-------- Supplied entries --------
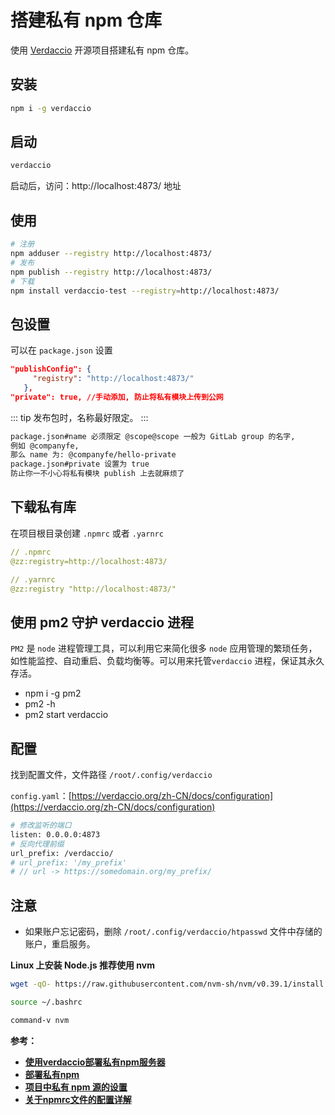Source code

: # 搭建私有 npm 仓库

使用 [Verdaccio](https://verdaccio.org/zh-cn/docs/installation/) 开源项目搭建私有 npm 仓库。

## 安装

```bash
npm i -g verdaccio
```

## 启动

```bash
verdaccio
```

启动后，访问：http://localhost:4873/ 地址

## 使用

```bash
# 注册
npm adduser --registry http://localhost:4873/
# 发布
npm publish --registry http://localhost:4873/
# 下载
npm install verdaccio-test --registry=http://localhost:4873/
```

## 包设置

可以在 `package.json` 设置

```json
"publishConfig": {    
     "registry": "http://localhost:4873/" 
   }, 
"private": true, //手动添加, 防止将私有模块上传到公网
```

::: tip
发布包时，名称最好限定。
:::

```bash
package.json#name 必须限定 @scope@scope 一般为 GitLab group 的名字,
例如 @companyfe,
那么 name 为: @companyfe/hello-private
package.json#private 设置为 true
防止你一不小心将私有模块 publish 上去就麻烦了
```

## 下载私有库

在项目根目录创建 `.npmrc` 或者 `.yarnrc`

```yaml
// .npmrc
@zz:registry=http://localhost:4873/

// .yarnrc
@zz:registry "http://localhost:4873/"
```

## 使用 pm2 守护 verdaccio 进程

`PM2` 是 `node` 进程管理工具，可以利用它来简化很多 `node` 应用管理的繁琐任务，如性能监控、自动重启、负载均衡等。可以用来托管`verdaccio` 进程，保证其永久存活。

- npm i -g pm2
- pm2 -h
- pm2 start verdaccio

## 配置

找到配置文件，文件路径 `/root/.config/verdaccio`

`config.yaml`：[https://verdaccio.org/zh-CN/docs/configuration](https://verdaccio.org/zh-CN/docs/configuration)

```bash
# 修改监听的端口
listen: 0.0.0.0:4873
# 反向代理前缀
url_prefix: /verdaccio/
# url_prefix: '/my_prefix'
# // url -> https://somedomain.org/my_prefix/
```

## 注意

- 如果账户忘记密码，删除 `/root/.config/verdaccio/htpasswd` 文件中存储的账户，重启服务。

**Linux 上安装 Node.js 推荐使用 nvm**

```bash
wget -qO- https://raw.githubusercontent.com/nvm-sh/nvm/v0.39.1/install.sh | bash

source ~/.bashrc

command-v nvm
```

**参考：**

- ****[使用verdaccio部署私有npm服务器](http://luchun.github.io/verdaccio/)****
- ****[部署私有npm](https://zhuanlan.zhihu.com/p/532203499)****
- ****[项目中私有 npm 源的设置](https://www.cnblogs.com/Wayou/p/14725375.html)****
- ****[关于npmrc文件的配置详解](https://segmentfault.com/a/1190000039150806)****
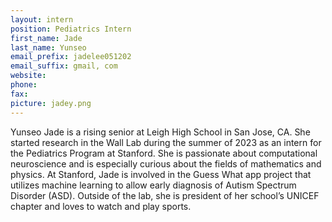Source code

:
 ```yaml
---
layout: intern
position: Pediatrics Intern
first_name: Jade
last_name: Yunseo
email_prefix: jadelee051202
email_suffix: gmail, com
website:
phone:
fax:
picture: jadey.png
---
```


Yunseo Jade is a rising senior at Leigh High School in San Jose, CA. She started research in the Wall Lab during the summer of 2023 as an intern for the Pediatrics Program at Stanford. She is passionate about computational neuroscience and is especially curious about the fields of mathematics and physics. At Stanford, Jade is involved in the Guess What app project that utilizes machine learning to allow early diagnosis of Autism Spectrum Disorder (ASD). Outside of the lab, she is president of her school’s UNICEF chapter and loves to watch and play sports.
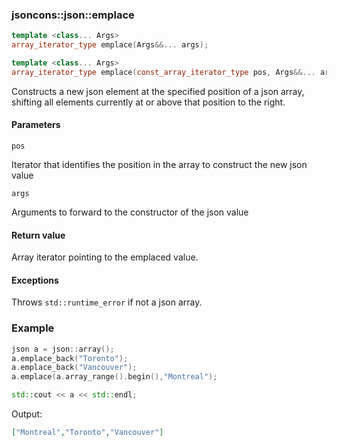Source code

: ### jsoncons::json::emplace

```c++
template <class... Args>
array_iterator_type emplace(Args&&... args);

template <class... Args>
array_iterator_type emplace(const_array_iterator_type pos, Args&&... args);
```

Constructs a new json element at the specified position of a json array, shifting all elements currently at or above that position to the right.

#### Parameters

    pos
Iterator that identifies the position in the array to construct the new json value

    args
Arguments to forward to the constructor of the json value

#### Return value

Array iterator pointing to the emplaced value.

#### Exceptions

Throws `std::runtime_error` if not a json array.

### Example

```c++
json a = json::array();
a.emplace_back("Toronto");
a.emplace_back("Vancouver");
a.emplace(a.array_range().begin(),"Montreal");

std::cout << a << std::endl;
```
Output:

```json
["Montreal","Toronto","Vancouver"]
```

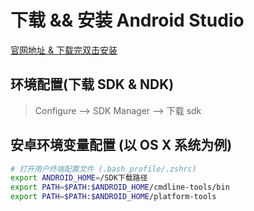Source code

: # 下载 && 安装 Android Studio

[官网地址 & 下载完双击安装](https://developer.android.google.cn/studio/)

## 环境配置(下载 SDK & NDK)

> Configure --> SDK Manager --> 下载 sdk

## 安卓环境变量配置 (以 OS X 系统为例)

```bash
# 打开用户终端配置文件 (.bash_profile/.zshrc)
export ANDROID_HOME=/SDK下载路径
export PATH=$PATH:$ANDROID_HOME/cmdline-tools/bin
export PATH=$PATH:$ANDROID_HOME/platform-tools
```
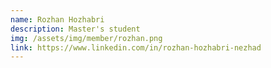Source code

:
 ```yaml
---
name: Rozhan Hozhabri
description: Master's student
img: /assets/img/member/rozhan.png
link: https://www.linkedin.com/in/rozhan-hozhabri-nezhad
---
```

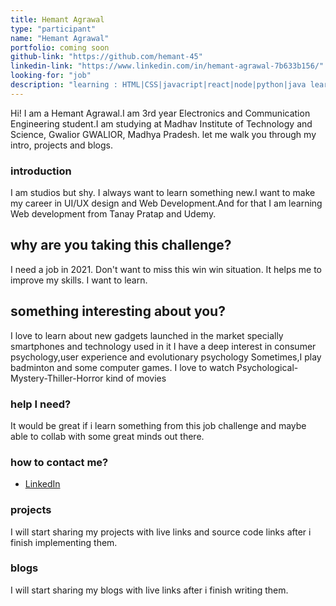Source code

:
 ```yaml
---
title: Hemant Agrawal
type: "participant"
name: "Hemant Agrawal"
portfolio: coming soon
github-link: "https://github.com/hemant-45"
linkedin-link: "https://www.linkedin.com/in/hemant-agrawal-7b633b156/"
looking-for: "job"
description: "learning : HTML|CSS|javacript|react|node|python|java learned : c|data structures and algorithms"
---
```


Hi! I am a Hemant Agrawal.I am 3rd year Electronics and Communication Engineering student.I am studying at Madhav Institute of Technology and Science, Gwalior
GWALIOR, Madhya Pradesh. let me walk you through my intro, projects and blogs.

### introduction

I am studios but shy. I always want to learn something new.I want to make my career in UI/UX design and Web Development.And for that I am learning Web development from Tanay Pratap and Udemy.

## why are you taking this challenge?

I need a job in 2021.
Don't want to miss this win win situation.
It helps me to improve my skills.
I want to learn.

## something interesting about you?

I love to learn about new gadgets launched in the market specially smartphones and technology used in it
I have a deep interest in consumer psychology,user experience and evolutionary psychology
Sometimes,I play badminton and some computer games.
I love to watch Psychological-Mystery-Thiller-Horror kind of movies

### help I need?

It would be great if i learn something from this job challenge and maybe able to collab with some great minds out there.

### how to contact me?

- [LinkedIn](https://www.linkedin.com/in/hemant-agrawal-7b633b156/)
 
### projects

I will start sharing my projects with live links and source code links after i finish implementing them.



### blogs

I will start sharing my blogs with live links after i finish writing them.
--------
Try it
Copy out only the lines of the records above from the one with "I want to learn." through the one with "### help I need?", exactly as they stand, both included.

Exercise response
I want to learn.

## something interesting about you?

I love to learn about new gadgets launched in the market specially smartphones and technology used in it
I have a deep interest in consumer psychology,user experience and evolutionary psychology
Sometimes,I play badminton and some computer games.
I love to watch Psychological-Mystery-Thiller-Horror kind of movies

### help I need?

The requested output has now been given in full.